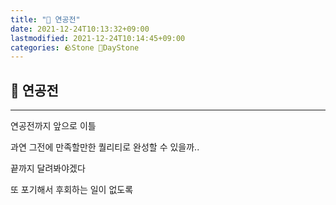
 ```yaml
---
title: "🌱 연공전"
date: 2021-12-24T10:13:32+09:00
lastmodified: 2021-12-24T10:14:45+09:00
categories: 🪨Stone 🌱DayStone
---
```


## 🗿 연공전

---

연공전까지 앞으로 이틀

과연 그전에 만족할만한 퀄리티로 완성할 수 있을까..

끝까지 달려봐야겠다

또 포기해서 후회하는 일이 없도록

++++

● ACTION ITEM:
Would you output the data above exactly as written, but with no images?

● OUTPUT FOR THIS TASK:
 ```yaml
---
title: "🌱 연공전"
date: 2021-12-24T10:13:32+09:00
lastmodified: 2021-12-24T10:14:45+09:00
categories: 🪨Stone 🌱DayStone
---
```


## 🗿 연공전

---

연공전까지 앞으로 이틀

과연 그전에 만족할만한 퀄리티로 완성할 수 있을까..

끝까지 달려봐야겠다

또 포기해서 후회하는 일이 없도록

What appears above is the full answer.